The daughter of a prominent South African politician and one of the first high-profile South Africans to live publicly with the disease, Bhengu chose not to take these drugs. Instead, for several years, she embraced an unproven alternative therapy of olive oil, lemon and garlic supported by South Africa's controversial health minister, Manto Tshabalala-Msimang.
"The minister is to blame," said Sipho Mthathi, general secretary of the Treatment Action Campaign, a nongovernmental coalition of groups that has been a harsh critic of the South African government's highly ambiguous AIDS policy. "If she knows, and the government has proved that antiretroviral therapy works, why is she still supporting these unproven alternatives?"
Uganda, a source of hope in combating AIDS, and South Africa, a source of continuing despair, highlight in their very different approaches to dealing with the AIDS virus the most distressing statistics of all. AIDS, which originated in Africa, has wreaked the heaviest carnage on this continent and continues to spread at devastating rates.
Globally, nearly 40 million people are believed to be infected with HIV/AIDS, and 24.5 million of those are in Africa. South Africa, with an estimated 5.5 million infected out of a population of 44 million, has been edged out by India, with 5.7 million AIDS victims among its 1 billion populace.
But in many ways, South Africa is the epicenter of the AIDS pandemic. Eighteen percent of South African adults are HIV-positive. Among five of South Africa's neighbors, the adult infection rate is near or above 20 percent.
Today, AIDS is no longer an immediate death sentence. More than 1.3 million people in less developed countries now have access to treatment; in some places like Uganda, more than half of those who need them are receiving antiretroviral drugs. But except for a handful of countries on the continent, the virus continues to spread and the epidemic to expand.
Examining the successes
There has been much debate about what went right in Uganda. Why did HIV rates fall there while they did not in other countries where AIDS had been raging for nearly as long?
Public health experts concluded the reason was that Uganda relied on a range of prevention messages instead of just one, a strategy known as ABC (abstain, be faithful or use condoms). It has since been copied worldwide.
But the ABC strategy has become controversial in recent years, after President George W. Bush made it the cornerstone of American AIDS prevention policy. Financial necessity underlies Ugandan President Yoweri Museveni's decision to adopt the policy to make condoms a third of the response, but Bush's decision to emphasize abstinence and monogamy rather than condoms is widely thought to be ideological - at the behest of evangelical Christians in his core constituency.
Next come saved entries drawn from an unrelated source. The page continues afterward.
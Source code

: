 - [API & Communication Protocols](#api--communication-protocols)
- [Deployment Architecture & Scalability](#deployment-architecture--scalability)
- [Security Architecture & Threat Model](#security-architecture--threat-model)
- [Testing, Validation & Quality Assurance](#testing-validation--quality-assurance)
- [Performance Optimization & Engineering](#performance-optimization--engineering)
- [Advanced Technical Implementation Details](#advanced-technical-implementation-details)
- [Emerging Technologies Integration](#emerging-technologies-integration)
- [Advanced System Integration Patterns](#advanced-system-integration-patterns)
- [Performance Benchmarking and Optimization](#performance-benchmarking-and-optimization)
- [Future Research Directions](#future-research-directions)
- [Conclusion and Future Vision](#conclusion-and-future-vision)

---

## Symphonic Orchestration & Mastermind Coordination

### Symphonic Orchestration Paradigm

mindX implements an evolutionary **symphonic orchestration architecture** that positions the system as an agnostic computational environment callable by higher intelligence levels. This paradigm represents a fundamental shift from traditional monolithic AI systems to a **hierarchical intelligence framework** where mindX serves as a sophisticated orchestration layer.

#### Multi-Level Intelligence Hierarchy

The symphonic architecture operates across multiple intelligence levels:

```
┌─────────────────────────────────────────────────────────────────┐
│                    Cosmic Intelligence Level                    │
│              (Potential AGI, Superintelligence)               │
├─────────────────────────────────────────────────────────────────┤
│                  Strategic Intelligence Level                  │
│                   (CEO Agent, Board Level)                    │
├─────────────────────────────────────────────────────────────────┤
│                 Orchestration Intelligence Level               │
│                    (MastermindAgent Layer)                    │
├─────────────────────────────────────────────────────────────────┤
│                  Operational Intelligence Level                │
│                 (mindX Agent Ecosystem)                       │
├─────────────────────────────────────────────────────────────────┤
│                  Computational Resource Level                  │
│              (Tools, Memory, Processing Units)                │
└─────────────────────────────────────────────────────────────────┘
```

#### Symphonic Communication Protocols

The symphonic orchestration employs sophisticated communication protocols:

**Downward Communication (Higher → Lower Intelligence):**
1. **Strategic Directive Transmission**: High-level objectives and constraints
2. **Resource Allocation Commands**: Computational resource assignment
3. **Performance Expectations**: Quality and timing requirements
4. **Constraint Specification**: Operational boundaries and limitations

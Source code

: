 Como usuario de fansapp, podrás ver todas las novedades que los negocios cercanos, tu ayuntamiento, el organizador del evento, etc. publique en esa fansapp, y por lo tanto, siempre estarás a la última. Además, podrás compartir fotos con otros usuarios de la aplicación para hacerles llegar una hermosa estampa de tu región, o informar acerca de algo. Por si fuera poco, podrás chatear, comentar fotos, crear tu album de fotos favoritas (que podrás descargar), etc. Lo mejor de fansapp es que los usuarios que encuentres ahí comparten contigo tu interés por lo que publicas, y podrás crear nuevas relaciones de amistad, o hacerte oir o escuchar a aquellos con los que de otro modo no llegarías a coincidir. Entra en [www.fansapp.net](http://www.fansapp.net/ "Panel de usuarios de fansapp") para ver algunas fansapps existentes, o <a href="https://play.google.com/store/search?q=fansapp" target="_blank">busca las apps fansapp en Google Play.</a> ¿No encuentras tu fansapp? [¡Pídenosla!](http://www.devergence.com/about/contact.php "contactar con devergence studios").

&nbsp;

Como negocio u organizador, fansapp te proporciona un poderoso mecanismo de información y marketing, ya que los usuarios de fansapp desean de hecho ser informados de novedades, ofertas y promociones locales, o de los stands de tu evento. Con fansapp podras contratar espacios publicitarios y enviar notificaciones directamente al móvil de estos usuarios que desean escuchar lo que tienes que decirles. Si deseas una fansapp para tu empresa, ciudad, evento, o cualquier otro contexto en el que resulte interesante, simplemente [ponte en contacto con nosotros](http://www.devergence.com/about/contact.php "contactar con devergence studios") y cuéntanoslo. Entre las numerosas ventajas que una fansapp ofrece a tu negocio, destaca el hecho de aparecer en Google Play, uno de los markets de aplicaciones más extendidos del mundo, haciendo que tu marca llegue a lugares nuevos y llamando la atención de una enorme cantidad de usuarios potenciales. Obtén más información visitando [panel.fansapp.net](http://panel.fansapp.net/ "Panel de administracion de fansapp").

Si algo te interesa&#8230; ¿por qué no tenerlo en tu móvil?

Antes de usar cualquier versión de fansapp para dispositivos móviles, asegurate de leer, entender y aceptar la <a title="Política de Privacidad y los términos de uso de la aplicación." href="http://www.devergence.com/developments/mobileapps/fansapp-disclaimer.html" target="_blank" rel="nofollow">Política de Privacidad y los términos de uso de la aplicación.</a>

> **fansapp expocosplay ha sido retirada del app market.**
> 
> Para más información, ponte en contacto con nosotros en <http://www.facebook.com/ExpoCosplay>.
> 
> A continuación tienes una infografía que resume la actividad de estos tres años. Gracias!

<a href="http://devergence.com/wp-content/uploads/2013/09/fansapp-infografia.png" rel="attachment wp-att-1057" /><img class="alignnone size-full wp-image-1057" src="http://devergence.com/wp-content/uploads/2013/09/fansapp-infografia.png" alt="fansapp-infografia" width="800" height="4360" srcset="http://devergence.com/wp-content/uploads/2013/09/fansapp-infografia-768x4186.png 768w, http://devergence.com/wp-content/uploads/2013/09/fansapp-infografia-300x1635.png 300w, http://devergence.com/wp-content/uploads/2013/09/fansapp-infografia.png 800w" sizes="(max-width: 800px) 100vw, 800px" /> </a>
"The truth is, we don't know what worked. It was a combination of factors," said David Serwadda, director of the Institute of Public Health at Makerere University in Kampala. A young Ugandan doctor in the early 1980s, Serwadda was one of the first to notice reports of a mysterious deadly ailment the locals in southwestern Uganda called "slim," which sounded eerily similar to the new disease that was killing gay men in New York and California.